RDA Corporation

Business Intelligence Solution Improves Process Time

Business Intelligence Solution for Leading Beverage Distributor Improves Process Time

Project at a Glance

RDA assisted our client in troubleshooting a business critical data application. The resulting corrective actions led to drastically improved process time and provided our client with the ability to access more timely data throughout the day and grow the data store in the future.

About Our Client

RDA’s client is a marketer, producer, and distributor of products for a global beverage company.

Background

Our client was experiencing an OLAP/cube issue in a sales analysis business critical application utilizing SQL Server. The daily cube rebuild process had increased from an average of 8-9 hours to upwards of 18 hours after a reorganization of the data.

Solution Detail

An RDA Subject Matter Expert (SME) was enlisted to examine the ETL process and the structure of the OLAP cube and determined that the bottleneck was in accessing the data from the underlying relational data store during cube reprocessing.

Our SME implemented a partition scheme on the base tables to more closely align the table structure with the OLAP partitions. This change allowed each partition to process independently from its own data source, thereby decreasing the time necessary for the data load task.

This change resulted in a reduction of the nightly cube processes from 18 hours down to 4 and the mid-day refresh process from 5 hours down to 20 minutes on average.

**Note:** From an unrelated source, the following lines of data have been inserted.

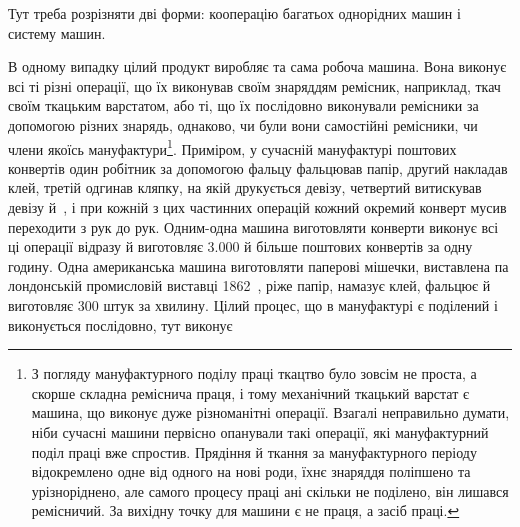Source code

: Тут треба розрізняти дві форми: кооперацію багатьох однорідних
машин і систему машин.

В одному випадку цілий продукт виробляє та сама робоча
машина. Вона виконує всі ті різні операції, що їх виконував своїм
знаряддям ремісник, наприклад, ткач своїм ткацьким варстатом,
або ті, що їх послідовно виконували ремісники за допомогою
різних знарядь, однаково, чи були вони самостійні ремісники,
чи члени якоїсь мануфактури\footnote{
З погляду мануфактурного поділу праці ткацтво було зовсім не
проста, а скорше складна реміснича праця, і тому механічний ткацький
варстат є машина, що виконує дуже різноманітні операції. Взагалі неправильно
думати, ніби сучасні машини первісно опанували такі операції,
які мануфактурний поділ праці вже спростив. Прядіння й ткання за мануфактурного
періоду відокремлено одне від одного на нові роди, їхнє знаряддя
поліпшено та урізноріднено, але самого процесу праці ані скільки
не поділено, він лишався ремісничий. За вихідну точку для машини є не
праця, а засіб праці.
}. Приміром, у сучасній мануфактурі
поштових конвертів один робітник за допомогою фальцу
фальцював папір, другий накладав клей, третій одгинав кляпку,
на якій друкується девізу, четвертий витискував девізу й~,
і при кожній з цих частинних операцій кожний окремий конверт
мусив переходити з рук до рук. Одним-одна машина виготовляти
конверти виконує всі ці операції відразу й виготовляє \num{3.000} й
більше поштових конвертів за одну годину. Одна американська
машина виготовляти паперові мішечки, виставлена па лондонській
промисловій виставці 1862~, ріже папір, намазує клей,
фальцює й виготовляє 300 штук за хвилину. Цілий процес, що в
мануфактурі є поділений і виконується послідовно, тут виконує
\parbreak{}  %
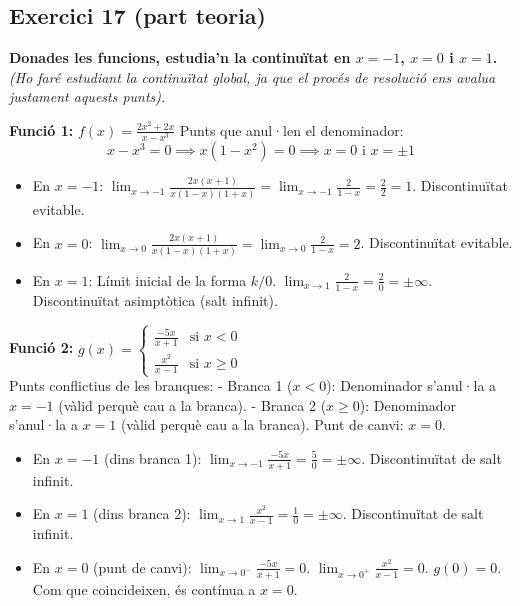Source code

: \documentclass[12pt,a4paper]{article}
\begin{document}
\vspace{0.5cm}

\subsection{Exercici 17 (part teoria)}

\textbf{Donades les funcions, estudia'n la continuïtat en $x=-1$, $x=0$ i $x=1$.}
\textit{(Ho faré estudiant la continuïtat global, ja que el procés de resolució ens avalua justament aquests punts).}

\textbf{Funció 1:} $f(x) = \frac{2x^2+2x}{x-x^3}$
Punts que anul·len el denominador:
\[ x-x^3 = 0 \implies x(1-x^2) = 0 \implies x=0 \text{ i } x=\pm 1 \]

\begin{itemize}
    \item En $x=-1$: $\lim_{x \to -1} \frac{2x(x+1)}{x(1-x)(1+x)} = \lim_{x \to -1} \frac{2}{1-x} = \frac{2}{2} = 1$. Discontinuïtat evitable.
    \item En $x=0$: $\lim_{x \to 0} \frac{2x(x+1)}{x(1-x)(1+x)} = \lim_{x \to 0} \frac{2}{1-x} = 2$. Discontinuïtat evitable.
    \item En $x=1$: Límit inicial de la forma $k/0$. $\lim_{x \to 1} \frac{2}{1-x} = \frac{2}{0} = \pm\infty$. Discontinuïtat asimptòtica (salt infinit).
\end{itemize}

\textbf{Funció 2:} $g(x) = \begin{cases} \frac{-5x}{x+1} & \text{si } x < 0 \\ \frac{x^2}{x-1} & \text{si } x \ge 0 \end{cases}$ \\
Punts conflictius de les branques:
- Branca 1 ($x < 0$): Denominador s'anul·la a $x=-1$ (vàlid perquè cau a la branca).  
- Branca 2 ($x \ge 0$): Denominador s'anul·la a $x=1$ (vàlid perquè cau a la branca).  
Punt de canvi: $x=0$.

\begin{itemize}
    \item En $x=-1$ (dins branca 1): $\lim_{x \to -1} \frac{-5x}{x+1} = \frac{5}{0} = \pm \infty$. Discontinuïtat de salt infinit.
    \item En $x=1$ (dins branca 2): $\lim_{x \to 1} \frac{x^2}{x-1} = \frac{1}{0} = \pm \infty$. Discontinuïtat de salt infinit.
    \item En $x=0$ (punt de canvi): 
    $\lim_{x \to 0^-} \frac{-5x}{x+1} = 0$. 
    $\lim_{x \to 0^+} \frac{x^2}{x-1} = 0$. 
    $g(0) = 0$. Com que coincideixen, és contínua a $x=0$.
\end{itemize}
\end{document}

Our client is planning to upgrade to SQL Server 2005 to take advantage of the enhancements to its Analysis Services component, such as real-time access to the data. In addition, SQL Server 2005 native support for partitioning will simplify the design and reduce maintenance efforts.

Benefits

As a result of this project, our client can now load the cube nightly with fresh data with plenty of room to grow as more data is added to the system in the future.

Reducing the mid-day refresh time will also allow for more frequent daily updates, giving the users access to timely changes throughout the day.

Challenges

The size of the OLAP cubes, which together contain more than 500 million rows of data, combined with the need to rebuild the entire OLAP cube set every night, presented a challenge to meet the target time window.

Partitioning the source data and setting up efficient indexing on the data allowed SQL Server to extract the data, transform and clean it, and process it into the cube well within the given 7-hour nightly window.